OptiFish aims to develop, test, and validate technologies that will improve onboard monitoring of catch volumes and fish health, enabling fishers to improve the sustainability of their operations, and better meet control requirements. More specifically, the technologies investigated during the project will enable automated species recognition based on AI and computer vision to reduce discards, unreported landings, and unreported fishing activities, establishing a fisheries control and enforcement system fit for the digital age.
You can read more about the full scope of the project at optifish.eu, including about the technologies being used within the project.
We will update this page with Anchor Lab's contributions to the project as they occur.
At the OptiFish & Everyfish hackathon in Wageningen, Poul represented Anchor Lab and participated in a team implementing an innovative two-stage pipeline for automated fish tracking on conveyor belts, combining state-of-the-art YOLOv7 detection model with state-of-the-art Segment Anything 2 multi-object tracking (SAM2MOT) technology.
YOLOv7 provides initial detections that are fast and accurate. SAM2MOT introduces "tracking by segmentation", generating tracking boxes directly from precise fish outlines rather than traditional bounding boxes. This approach significantly improves tracking reliability when fish overlap or encounter occlusions.
SAM2MOT is an extension of SAM2, which extends robust single object tracking to multi-object tracking by presenting two novel modules: Trajectory Manager System (TMS) and Cross-object Interaction (CoI). TMS automatically handles when new fish enter the conveyor belt and when tracked fish exit, ensuring the system dynamically adapts to changing numbers of objects. The CoI module prevents tracking errors when fish overlap by analyzing the relationships between different tracked objects and determining which fish is which, when they separate.

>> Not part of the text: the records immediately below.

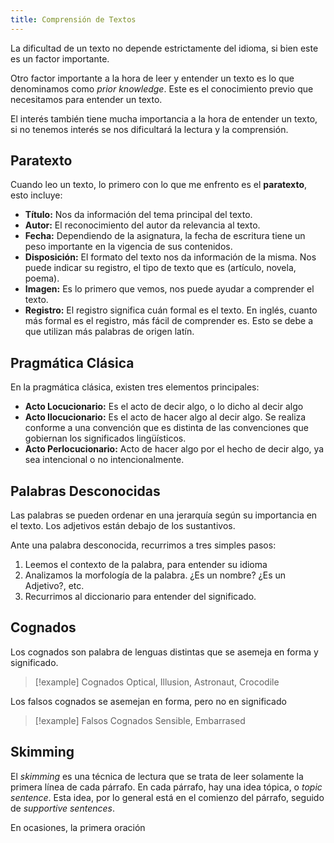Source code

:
 ```yaml
---
title: Comprensión de Textos
---
```


La dificultad de un texto no depende estrictamente del idioma, si bien este es un factor importante.

Otro factor importante a la hora de leer y entender un texto es lo que denominamos como *prior knowledge*. Este es el conocimiento previo que necesitamos para entender un texto.

El interés también tiene mucha importancia a la hora de entender un texto, si no tenemos interés se nos dificultará la lectura y la comprensión.

## Paratexto

Cuando leo un texto, lo primero con lo que me enfrento es el **paratexto**, esto incluye:

- **Título:** Nos da información del tema principal del texto.
- **Autor:** El reconocimiento del autor da relevancia al texto.
- **Fecha:** Dependiendo de la asignatura, la fecha de escritura tiene un peso importante en la vigencia de sus contenidos.
- **Disposición:** El formato del texto nos da información de la misma. Nos puede indicar su registro, el tipo de texto que es (artículo, novela, poema).
- **Imagen:** Es lo primero que vemos, nos puede ayudar a comprender el texto.
- **Registro:** El registro significa cuán formal es el texto. En inglés, cuanto más formal es el registro, más fácil de comprender es. Esto se debe a que utilizan más palabras de origen latín.

## Pragmática Clásica

En la pragmática clásica, existen tres elementos principales:

- **Acto Locucionario:** Es el acto de decir algo, o lo dicho al decir algo
- **Acto Ilocucionario:** Es el acto de hacer algo al decir algo. Se realiza conforme a una convención que es distinta de las convenciones que gobiernan los significados lingüísticos.
- **Acto Perlocucionario:** Acto de hacer algo por el hecho de decir algo, ya sea intencional o no intencionalmente.

## Palabras Desconocidas

Las palabras se pueden ordenar en una jerarquía según su importancia en el texto. Los adjetivos están debajo de los sustantivos.

Ante una palabra desconocida, recurrimos a tres simples pasos:

1. Leemos el contexto de la palabra, para entender su idioma
2. Analizamos la morfología de la palabra. ¿Es un nombre? ¿Es un Adjetivo?, etc.
3. Recurrimos al diccionario para entender del significado.

## Cognados

Los cognados son palabra de lenguas distintas que se asemeja en forma y significado.

> [!example] Cognados
> Optical, Illusion, Astronaut, Crocodile

Los falsos cognados se asemejan en forma, pero no en significado

> [!example] Falsos Cognados
> Sensible, Embarrased

## Skimming

El *skimming* es una técnica de lectura que se trata de leer solamente la primera línea de cada párrafo. En cada párrafo, hay una idea tópica, o *topic sentence*. Esta idea, por lo general está en el comienzo del párrafo, seguido de *supportive sentences*.

En ocasiones, la primera oración
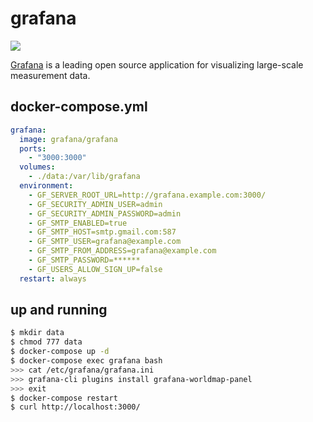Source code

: grafana
=======

![](https://badge.imagelayers.io/vimagick/grafana:latest.svg)

[Grafana][1] is a leading open source application for visualizing large-scale
measurement data.

## docker-compose.yml

```yaml
grafana:
  image: grafana/grafana
  ports:
    - "3000:3000"
  volumes:
    - ./data:/var/lib/grafana
  environment:
    - GF_SERVER_ROOT_URL=http://grafana.example.com:3000/
    - GF_SECURITY_ADMIN_USER=admin
    - GF_SECURITY_ADMIN_PASSWORD=admin
    - GF_SMTP_ENABLED=true
    - GF_SMTP_HOST=smtp.gmail.com:587
    - GF_SMTP_USER=grafana@example.com
    - GF_SMTP_FROM_ADDRESS=grafana@example.com
    - GF_SMTP_PASSWORD=******
    - GF_USERS_ALLOW_SIGN_UP=false
  restart: always
```

## up and running

```bash
$ mkdir data
$ chmod 777 data
$ docker-compose up -d
$ docker-compose exec grafana bash
>>> cat /etc/grafana/grafana.ini
>>> grafana-cli plugins install grafana-worldmap-panel
>>> exit
$ docker-compose restart
$ curl http://localhost:3000/
```

[1]: http://grafana.org/
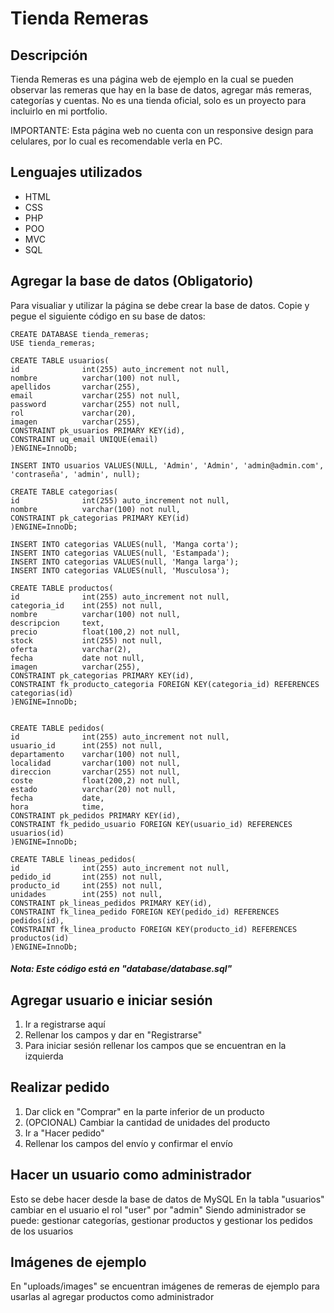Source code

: # Tienda Remeras
## Descripción
Tienda Remeras es una página web de ejemplo en la cual se pueden observar las remeras que hay en la base de datos, agregar más remeras, categorías y cuentas. No es una tienda oficial, solo es un proyecto para incluirlo en mi portfolio.

IMPORTANTE: Esta página web no cuenta con un responsive design para celulares, por lo cual es recomendable verla en PC.


## Lenguajes utilizados
* HTML
* CSS
* PHP
* POO
* MVC
* SQL


## Agregar la base de datos (Obligatorio)
Para visualiar y utilizar la página se debe crear la base de datos.
Copie y pegue el siguiente código en su base de datos:
```
CREATE DATABASE tienda_remeras;
USE tienda_remeras;

CREATE TABLE usuarios(
id              int(255) auto_increment not null,
nombre          varchar(100) not null,
apellidos       varchar(255),
email           varchar(255) not null,
password        varchar(255) not null,
rol             varchar(20),
imagen          varchar(255),
CONSTRAINT pk_usuarios PRIMARY KEY(id),
CONSTRAINT uq_email UNIQUE(email)  
)ENGINE=InnoDb;

INSERT INTO usuarios VALUES(NULL, 'Admin', 'Admin', 'admin@admin.com', 'contraseña', 'admin', null);

CREATE TABLE categorias(
id              int(255) auto_increment not null,
nombre          varchar(100) not null,
CONSTRAINT pk_categorias PRIMARY KEY(id) 
)ENGINE=InnoDb;

INSERT INTO categorias VALUES(null, 'Manga corta');
INSERT INTO categorias VALUES(null, 'Estampada');
INSERT INTO categorias VALUES(null, 'Manga larga');
INSERT INTO categorias VALUES(null, 'Musculosa');

CREATE TABLE productos(
id              int(255) auto_increment not null,
categoria_id    int(255) not null,
nombre          varchar(100) not null,
descripcion     text,
precio          float(100,2) not null,
stock           int(255) not null,
oferta          varchar(2),
fecha           date not null,
imagen          varchar(255),
CONSTRAINT pk_categorias PRIMARY KEY(id),
CONSTRAINT fk_producto_categoria FOREIGN KEY(categoria_id) REFERENCES categorias(id)
)ENGINE=InnoDb;


CREATE TABLE pedidos(
id              int(255) auto_increment not null,
usuario_id      int(255) not null,
departamento    varchar(100) not null,
localidad       varchar(100) not null,
direccion       varchar(255) not null,
coste           float(200,2) not null,
estado          varchar(20) not null,
fecha           date,
hora            time,
CONSTRAINT pk_pedidos PRIMARY KEY(id),
CONSTRAINT fk_pedido_usuario FOREIGN KEY(usuario_id) REFERENCES usuarios(id)
)ENGINE=InnoDb;

CREATE TABLE lineas_pedidos(
id              int(255) auto_increment not null,
pedido_id       int(255) not null,
producto_id     int(255) not null,
unidades        int(255) not null,
CONSTRAINT pk_lineas_pedidos PRIMARY KEY(id),
CONSTRAINT fk_linea_pedido FOREIGN KEY(pedido_id) REFERENCES pedidos(id),
CONSTRAINT fk_linea_producto FOREIGN KEY(producto_id) REFERENCES productos(id)
)ENGINE=InnoDb;
```
##### Nota: Este código está en "database/database.sql"


## Agregar usuario e iniciar sesión
1. Ir a registrarse aquí
2. Rellenar los campos y dar en "Registrarse"
3. Para iniciar sesión rellenar los campos que se encuentran en la izquierda


## Realizar pedido
1. Dar click en "Comprar" en la parte inferior de un producto
2. (OPCIONAL) Cambiar la cantidad de unidades del producto
3. Ir a "Hacer pedido"
4. Rellenar los campos del envío y confirmar el envío


## Hacer un usuario como administrador
Esto se debe hacer desde la base de datos de MySQL
En la tabla "usuarios" cambiar en el usuario el rol "user" por "admin"
Siendo administrador se puede: gestionar categorías, gestionar productos y gestionar los pedidos de los usuarios

## Imágenes de ejemplo
En "uploads/images" se encuentran imágenes de remeras de ejemplo para usarlas al agregar productos como administrador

This development demonstrates practical application of cutting-edge AI research to fishery automation, supporting the sustainable goals of the Optifish and Everyfish projects.>
We are excited to attend the kick-off meeting at ILVO’s Innovocean Campus, for the latest European Horizon project that we are participating in, OptiFish.
OptiFish aims to develop, test, and validate technologies that will improve onboard monitoring of catch volumes and fish health, enabling fishers to improve the sustainability of their operations, and better meet control requirements.